• [THE TASK]: Your reply should hold only the lines from the records below where "assets" occurs.

• [SOURCE MATERIAL]:
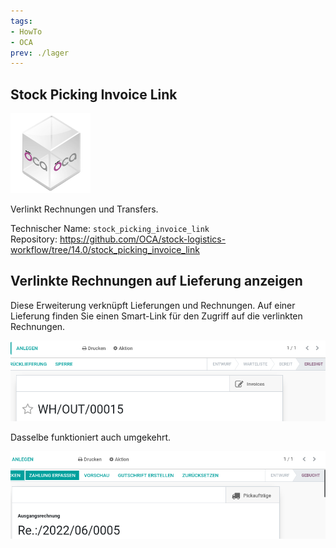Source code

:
 ```yaml
---
tags:
- HowTo
- OCA
prev: ./lager
---
```

## Stock Picking Invoice Link
![icon_oca_app](assets/icon_oca_app.png)

Verlinkt Rechnungen und Transfers.

Technischer Name: `stock_picking_invoice_link`\
Repository: <https://github.com/OCA/stock-logistics-workflow/tree/14.0/stock_picking_invoice_link>

## Verlinkte Rechnungen auf Lieferung anzeigen

Diese Erweiterung verknüpft Lieferungen und Rechnungen. Auf einer Lieferung finden Sie einen Smart-Link für den Zugriff auf die verlinkten Rechnungen.

![](assets/Stock%20Picking%20Invoice%20Link.png)

Dasselbe funktioniert auch umgekehrt.

![](assets/Stock%20Picking%20Invoice%20Link%20Invoice.png)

• [WRITTEN SOLUTION]:
![icon_oca_app](assets/icon_oca_app.png)
![](assets/Stock%20Picking%20Invoice%20Link.png)
![](assets/Stock%20Picking%20Invoice%20Link%20Invoice.png)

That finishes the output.